## TASK DETAILS
Output exactly those lines of the data that lie between the line containing "- 混合有效/無效符號的批量更新" and the final line, both ends counted.

*** Opening INPUT MATERIAL ***

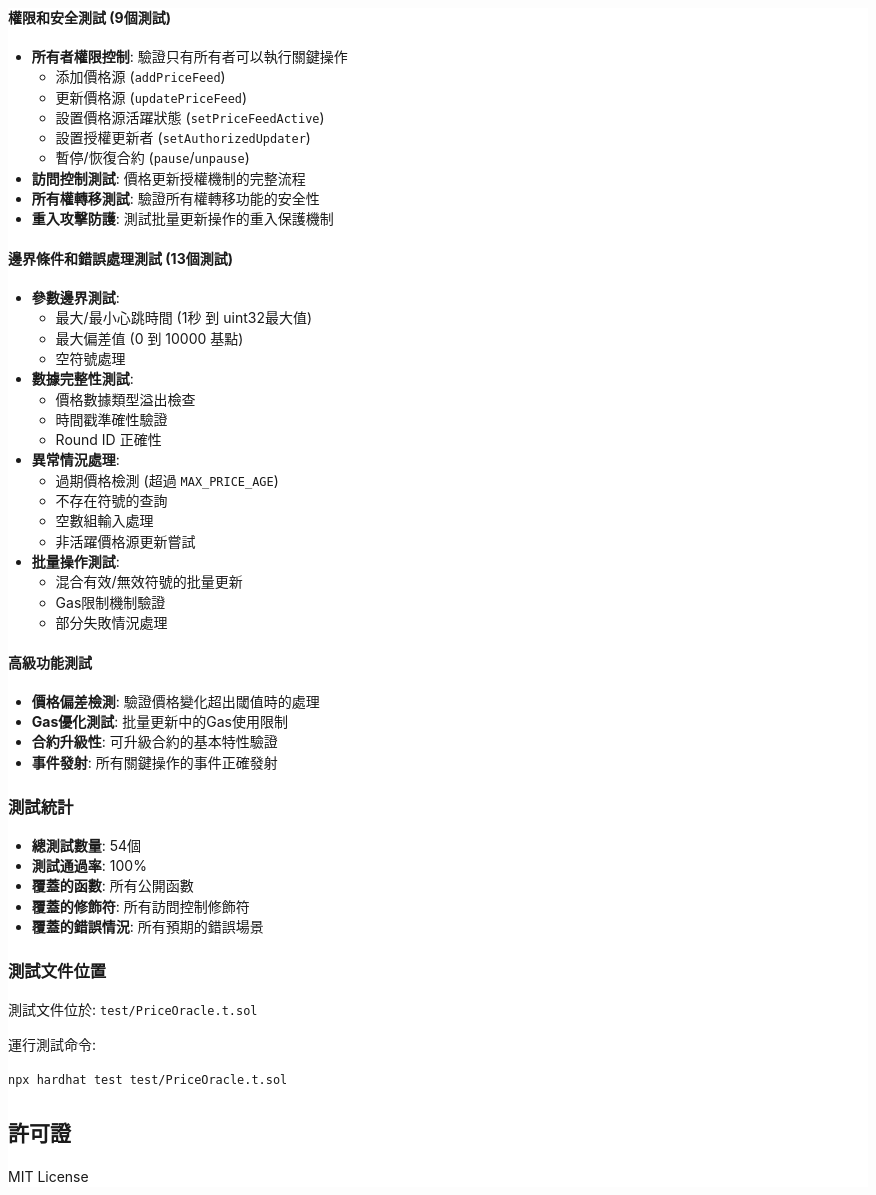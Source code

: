 #### 權限和安全測試 (9個測試)
- **所有者權限控制**: 驗證只有所有者可以執行關鍵操作
  - 添加價格源 (`addPriceFeed`)
  - 更新價格源 (`updatePriceFeed`)
  - 設置價格源活躍狀態 (`setPriceFeedActive`)
  - 設置授權更新者 (`setAuthorizedUpdater`)
  - 暫停/恢復合約 (`pause`/`unpause`)
- **訪問控制測試**: 價格更新授權機制的完整流程
- **所有權轉移測試**: 驗證所有權轉移功能的安全性
- **重入攻擊防護**: 測試批量更新操作的重入保護機制

#### 邊界條件和錯誤處理測試 (13個測試)
- **參數邊界測試**:
  - 最大/最小心跳時間 (1秒 到 uint32最大值)
  - 最大偏差值 (0 到 10000 基點)
  - 空符號處理
- **數據完整性測試**:
  - 價格數據類型溢出檢查
  - 時間戳準確性驗證
  - Round ID 正確性
- **異常情況處理**:
  - 過期價格檢測 (超過 `MAX_PRICE_AGE`)
  - 不存在符號的查詢
  - 空數組輸入處理
  - 非活躍價格源更新嘗試
- **批量操作測試**:
  - 混合有效/無效符號的批量更新
  - Gas限制機制驗證
  - 部分失敗情況處理

#### 高級功能測試
- **價格偏差檢測**: 驗證價格變化超出閾值時的處理
- **Gas優化測試**: 批量更新中的Gas使用限制
- **合約升級性**: 可升級合約的基本特性驗證
- **事件發射**: 所有關鍵操作的事件正確發射

### 測試統計
- **總測試數量**: 54個
- **測試通過率**: 100%
- **覆蓋的函數**: 所有公開函數
- **覆蓋的修飾符**: 所有訪問控制修飾符
- **覆蓋的錯誤情況**: 所有預期的錯誤場景

### 測試文件位置
測試文件位於: `test/PriceOracle.t.sol`

運行測試命令:
```bash
npx hardhat test test/PriceOracle.t.sol
```

## 許可證

MIT License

*** Closing INPUT MATERIAL ***

## SOLUTION
  - 混合有效/無效符號的批量更新
  - Gas限制機制驗證
  - 部分失敗情況處理

#### 高級功能測試
- **價格偏差檢測**: 驗證價格變化超出閾值時的處理
- **Gas優化測試**: 批量更新中的Gas使用限制
- **合約升級性**: 可升級合約的基本特性驗證
- **事件發射**: 所有關鍵操作的事件正確發射

### 測試統計
- **總測試數量**: 54個
- **測試通過率**: 100%
- **覆蓋的函數**: 所有公開函數
- **覆蓋的修飾符**: 所有訪問控制修飾符
- **覆蓋的錯誤情況**: 所有預期的錯誤場景

### 測試文件位置
測試文件位於: `test/PriceOracle.t.sol`

運行測試命令:
```bash
npx hardhat test test/PriceOracle.t.sol
```

## 許可證

MIT License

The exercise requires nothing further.